Warehouse operatives work in a variety of warehouse environments. Work activities include taking deliveries, checking for damaged/missing items, storing goods, moving stock by various methods, picking/packing orders, loading goods for dispatch, maintaining stock records and documentation, and cleaning. They are required to safely use a range of equipment, machinery and vehicles, as relevant to their role and setting. This could include mechanical racking systems, materials handling equipment (MHE) or fork lift trucks.
Warehouse operatives communicate with a wide range of people and customers. They have a passion to meet customers’ expectations by providing a quality service that encourages repeat business. Individuals in this role are highly competent in using industry-recognised systems and associated services (eg Traffic/Warehouse Management Systems) and will be able to work under pressure to tight deadlines. A warehouse operative will often be required to be flexible and work shifts including 4-on-4-off, days, nights, evenings and weekends.
Understanding Climate Change and Environmental Awareness
In addition, this qualification will also incorporate elements of Understanding Climate Change, Sustainability and Environmental Protection, plus Resource Efficiency and Waste Management.
The learner journey
1. 12 months on-programme – This is when the individual will learn the skills, knowledge and behaviours which will support them for their End-Point Assessment.

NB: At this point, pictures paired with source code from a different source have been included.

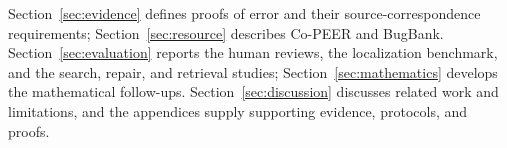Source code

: Section~\ref{sec:evidence} defines proofs of error and their source-correspondence requirements; Section~\ref{sec:resource} describes Co-PEER and BugBank. Section~\ref{sec:evaluation} reports the human reviews, the localization benchmark, and the search, repair, and retrieval studies; Section~\ref{sec:mathematics} develops the mathematical follow-ups. Section~\ref{sec:discussion} discusses related work and limitations, and the appendices supply supporting evidence, protocols, and proofs.
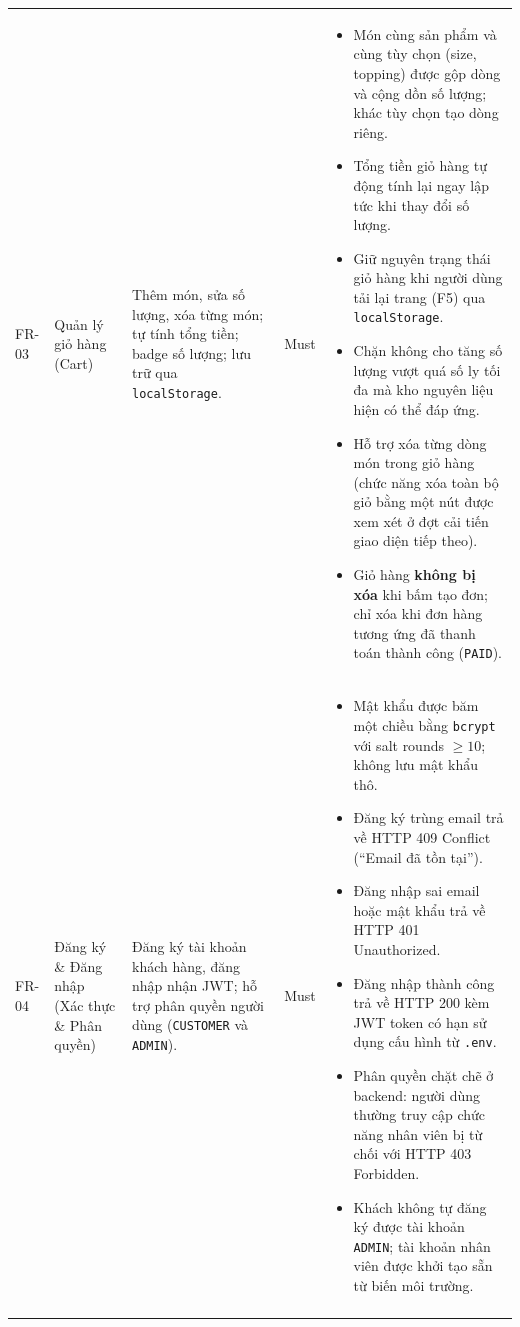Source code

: \begin{longtable}{@{}p{1.2cm}p{2.6cm}p{4.2cm}p{1.4cm}p{6.6cm}@{}}
FR-03 & Quản lý giỏ hàng (Cart)
  & Thêm món, sửa số lượng, xóa từng món; tự tính tổng tiền; badge số lượng; lưu trữ qua \texttt{localStorage}.
  & Must
  & \begin{itemize}[leftmargin=*]
      \item Món cùng sản phẩm và cùng tùy chọn (size, topping) được gộp dòng và cộng dồn số lượng; khác tùy chọn tạo dòng riêng.
      \item Tổng tiền giỏ hàng tự động tính lại ngay lập tức khi thay đổi số lượng.
      \item Giữ nguyên trạng thái giỏ hàng khi người dùng tải lại trang (F5) qua \texttt{localStorage}.
      \item Chặn không cho tăng số lượng vượt quá số ly tối đa mà kho nguyên liệu hiện có thể đáp ứng.
      \item Hỗ trợ xóa từng dòng món trong giỏ hàng (chức năng xóa toàn bộ giỏ bằng một nút được xem xét ở đợt cải tiến giao diện tiếp theo).
      \item Giỏ hàng \textbf{không bị xóa} khi bấm tạo đơn; chỉ xóa khi đơn hàng tương ứng đã thanh toán thành công (\texttt{PAID}).
    \end{itemize} \\
\addlinespace

FR-04 & Đăng ký \& Đăng nhập (Xác thực \& Phân quyền)
  & Đăng ký tài khoản khách hàng, đăng nhập nhận JWT; hỗ trợ phân quyền người dùng (\texttt{CUSTOMER} và \texttt{ADMIN}).
  & Must
  & \begin{itemize}[leftmargin=*]
      \item Mật khẩu được băm một chiều bằng \texttt{bcrypt} với salt rounds $\ge 10$; không lưu mật khẩu thô.
      \item Đăng ký trùng email trả về HTTP 409 Conflict (``Email đã tồn tại'').
      \item Đăng nhập sai email hoặc mật khẩu trả về HTTP 401 Unauthorized.
      \item Đăng nhập thành công trả về HTTP 200 kèm JWT token có hạn sử dụng cấu hình từ \texttt{.env}.
      \item Phân quyền chặt chẽ ở backend: người dùng thường truy cập chức năng nhân viên bị từ chối với HTTP 403 Forbidden.
      \item Khách không tự đăng ký được tài khoản \texttt{ADMIN}; tài khoản nhân viên được khởi tạo sẵn từ biến môi trường.
    \end{itemize} \\
\addlinespace


\end{longtable}
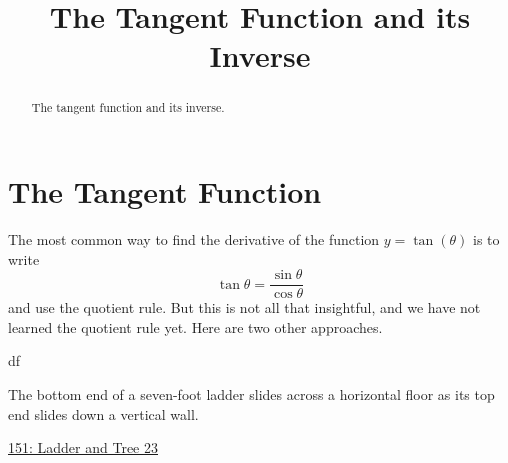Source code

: \documentclass{ximera}
\title{The Tangent Function and its Inverse}
\begin{document}
\begin{abstract}
The tangent function and its inverse.
\end{abstract}
\maketitle


\section{The Tangent Function}

The most common way to find the derivative of the function $y=\tan(\theta)$ is to write 
\[
  \tan\theta = \frac{\sin\theta}{\cos \theta}
\]
and use the quotient rule. But this is not all that insightful, and we have not learned the quotient rule yet. Here are two other approaches.

\begin{question}  \label{QPDeredsRMNFR}
df
\end{question}




\begin{question}  \label{Qhfhghllllgg}
The bottom end of a seven-foot ladder slides across a horizontal floor as its top end slides down a vertical wall.

\begin{onlineOnly}
   \begin{center}
\end{center}
\end{onlineOnly}

\href{https://www.desmos.com/calculator/4nmxshey0e}{151: Ladder and Tree 23}  

\end{question}
\end{document}
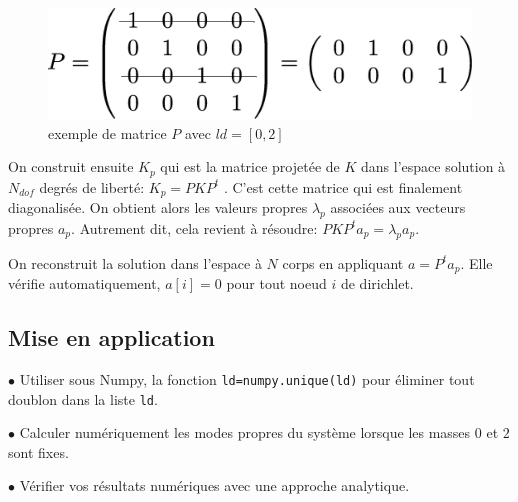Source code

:\documentclass[a4paper, 10pt]{article}
\begin{document}
\begin{figure}[!h]
\centering
\includegraphics[scale=0.25]{matP.eps}
\caption{exemple de matrice $P$ avec $ld=[0, 2]$}
\label{matP}
\end{figure}

On construit ensuite $K_p$ qui est la matrice projetée de $K$ dans l'espace
solution à $N_ {dof}$ degrés de liberté: $K_p=P K P^t$ .
C'est cette matrice qui est finalement diagonalisée. On obtient alors les valeurs propres $\lambda_p$ associées
aux vecteurs propres $a_p$. Autrement dit, cela revient à résoudre:
$P K P^t a_p= \lambda_p a_p$.

On reconstruit la solution dans l'espace à $N$ corps en appliquant $a=P^t a_p$. 
Elle vérifie automatiquement, $a[i]=0$ pour tout noeud $i$ de dirichlet.

\subsection{Mise en application}

$\bullet$ Utiliser sous Numpy, la fonction {\tt ld=numpy.unique(ld)} pour éliminer tout doublon dans la liste {\tt ld}.

$\bullet$ Calculer numériquement les modes propres du système lorsque les masses $0$ et $2$ sont fixes.

$\bullet$ Vérifier vos résultats numériques avec une approche analytique.
\end{document}
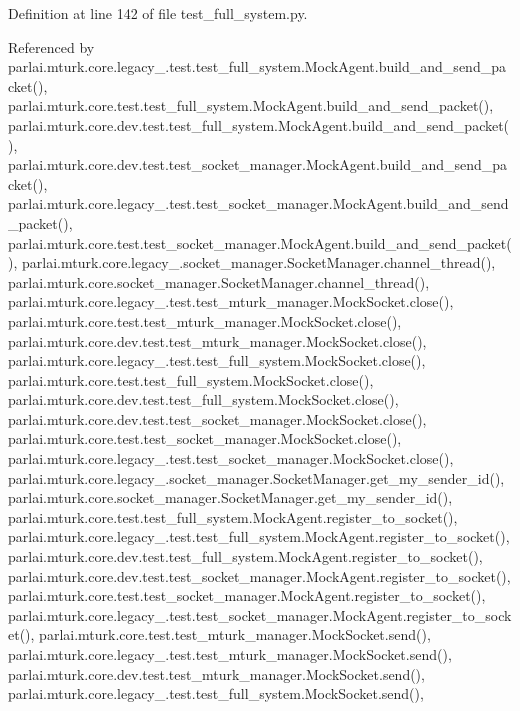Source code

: Definition at line 142 of file test\+\_\+full\+\_\+system.\+py.



Referenced by parlai.\+mturk.\+core.\+legacy\+\_.\+test.\+test\+\_\+full\+\_\+system.\+Mock\+Agent.\+build\+\_\+and\+\_\+send\+\_\+packet(), parlai.\+mturk.\+core.\+test.\+test\+\_\+full\+\_\+system.\+Mock\+Agent.\+build\+\_\+and\+\_\+send\+\_\+packet(), parlai.\+mturk.\+core.\+dev.\+test.\+test\+\_\+full\+\_\+system.\+Mock\+Agent.\+build\+\_\+and\+\_\+send\+\_\+packet(), parlai.\+mturk.\+core.\+dev.\+test.\+test\+\_\+socket\+\_\+manager.\+Mock\+Agent.\+build\+\_\+and\+\_\+send\+\_\+packet(), parlai.\+mturk.\+core.\+legacy\+\_.\+test.\+test\+\_\+socket\+\_\+manager.\+Mock\+Agent.\+build\+\_\+and\+\_\+send\+\_\+packet(), parlai.\+mturk.\+core.\+test.\+test\+\_\+socket\+\_\+manager.\+Mock\+Agent.\+build\+\_\+and\+\_\+send\+\_\+packet(), parlai.\+mturk.\+core.\+legacy\+\_.\+socket\+\_\+manager.\+Socket\+Manager.\+channel\+\_\+thread(), parlai.\+mturk.\+core.\+socket\+\_\+manager.\+Socket\+Manager.\+channel\+\_\+thread(), parlai.\+mturk.\+core.\+legacy\+\_.\+test.\+test\+\_\+mturk\+\_\+manager.\+Mock\+Socket.\+close(), parlai.\+mturk.\+core.\+test.\+test\+\_\+mturk\+\_\+manager.\+Mock\+Socket.\+close(), parlai.\+mturk.\+core.\+dev.\+test.\+test\+\_\+mturk\+\_\+manager.\+Mock\+Socket.\+close(), parlai.\+mturk.\+core.\+legacy\+\_.\+test.\+test\+\_\+full\+\_\+system.\+Mock\+Socket.\+close(), parlai.\+mturk.\+core.\+test.\+test\+\_\+full\+\_\+system.\+Mock\+Socket.\+close(), parlai.\+mturk.\+core.\+dev.\+test.\+test\+\_\+full\+\_\+system.\+Mock\+Socket.\+close(), parlai.\+mturk.\+core.\+dev.\+test.\+test\+\_\+socket\+\_\+manager.\+Mock\+Socket.\+close(), parlai.\+mturk.\+core.\+test.\+test\+\_\+socket\+\_\+manager.\+Mock\+Socket.\+close(), parlai.\+mturk.\+core.\+legacy\+\_.\+test.\+test\+\_\+socket\+\_\+manager.\+Mock\+Socket.\+close(), parlai.\+mturk.\+core.\+legacy\+\_.\+socket\+\_\+manager.\+Socket\+Manager.\+get\+\_\+my\+\_\+sender\+\_\+id(), parlai.\+mturk.\+core.\+socket\+\_\+manager.\+Socket\+Manager.\+get\+\_\+my\+\_\+sender\+\_\+id(), parlai.\+mturk.\+core.\+test.\+test\+\_\+full\+\_\+system.\+Mock\+Agent.\+register\+\_\+to\+\_\+socket(), parlai.\+mturk.\+core.\+legacy\+\_.\+test.\+test\+\_\+full\+\_\+system.\+Mock\+Agent.\+register\+\_\+to\+\_\+socket(), parlai.\+mturk.\+core.\+dev.\+test.\+test\+\_\+full\+\_\+system.\+Mock\+Agent.\+register\+\_\+to\+\_\+socket(), parlai.\+mturk.\+core.\+dev.\+test.\+test\+\_\+socket\+\_\+manager.\+Mock\+Agent.\+register\+\_\+to\+\_\+socket(), parlai.\+mturk.\+core.\+test.\+test\+\_\+socket\+\_\+manager.\+Mock\+Agent.\+register\+\_\+to\+\_\+socket(), parlai.\+mturk.\+core.\+legacy\+\_.\+test.\+test\+\_\+socket\+\_\+manager.\+Mock\+Agent.\+register\+\_\+to\+\_\+socket(), parlai.\+mturk.\+core.\+test.\+test\+\_\+mturk\+\_\+manager.\+Mock\+Socket.\+send(), parlai.\+mturk.\+core.\+legacy\+\_.\+test.\+test\+\_\+mturk\+\_\+manager.\+Mock\+Socket.\+send(), parlai.\+mturk.\+core.\+dev.\+test.\+test\+\_\+mturk\+\_\+manager.\+Mock\+Socket.\+send(), parlai.\+mturk.\+core.\+legacy\+\_.\+test.\+test\+\_\+full\+\_\+system.\+Mock\+Socket.\+send(), 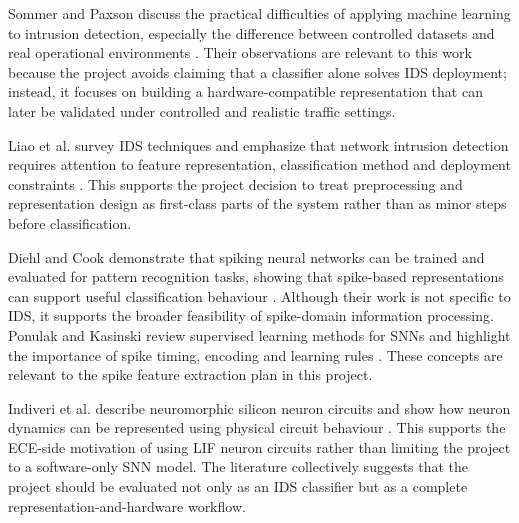 Sommer and Paxson discuss the practical difficulties of applying machine learning to intrusion detection, especially the difference between controlled datasets and real operational environments \cite{Sommer2010}. Their observations are relevant to this work because the project avoids claiming that a classifier alone solves IDS deployment; instead, it focuses on building a hardware-compatible representation that can later be validated under controlled and realistic traffic settings.

Liao et al. survey IDS techniques and emphasize that network intrusion detection requires attention to feature representation, classification method and deployment constraints \cite{Liao2013}. This supports the project decision to treat preprocessing and representation design as first-class parts of the system rather than as minor steps before classification.

Diehl and Cook demonstrate that spiking neural networks can be trained and evaluated for pattern recognition tasks, showing that spike-based representations can support useful classification behaviour \cite{Diehl2015}. Although their work is not specific to IDS, it supports the broader feasibility of spike-domain information processing. Ponulak and Kasinski review supervised learning methods for SNNs and highlight the importance of spike timing, encoding and learning rules \cite{Ponulak2011}. These concepts are relevant to the spike feature extraction plan in this project.

Indiveri et al. describe neuromorphic silicon neuron circuits and show how neuron dynamics can be represented using physical circuit behaviour \cite{Indiveri2011}. This supports the ECE-side motivation of using LIF neuron circuits rather than limiting the project to a software-only SNN model. The literature collectively suggests that the project should be evaluated not only as an IDS classifier but as a complete representation-and-hardware workflow.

The learner could partake in a combination of activities, such as classroom based sessions, mentoring, shadowing, bespoke resources and off-site visits in order to support their learning and development.
You will be required to spend at least six hours a week on off-the-job training in order to meet the course requirements.
2. Gateway – After the 12 months teaching and learning, you, your training provider and the learner will review the learners journey and decide whether it is the right time for the on-programme assessment.
3. End-Point Assessment – This is when your learner will need to demonstrate they have learnt the required knowledge, skills and behaviours, through an on demand knowledge test, a professional discussion, practical observation and business project.
Those with an annual wage bill of less than £3m do not pay the Apprenticeship Levy. Instead, 95% of each apprenticeship is funded by the government whilst a 5% investment is required by the employer to enhance the skills of their employee.
- Employers are also be eligible for a £1000 incentive payment if the apprentice is aged 16–18.
- Employers with less than 50 employees and where the apprentice is aged 16–18, the government will fund 100% of the apprentice and are eligible for a £1000 incentive payment.
- Employers with those aged 19+ the government will continue to fund 95% of the apprenticeship programme whilst a 5% investment is required by the employer.
Businesses can manage this through the Apprenticeship Service online account.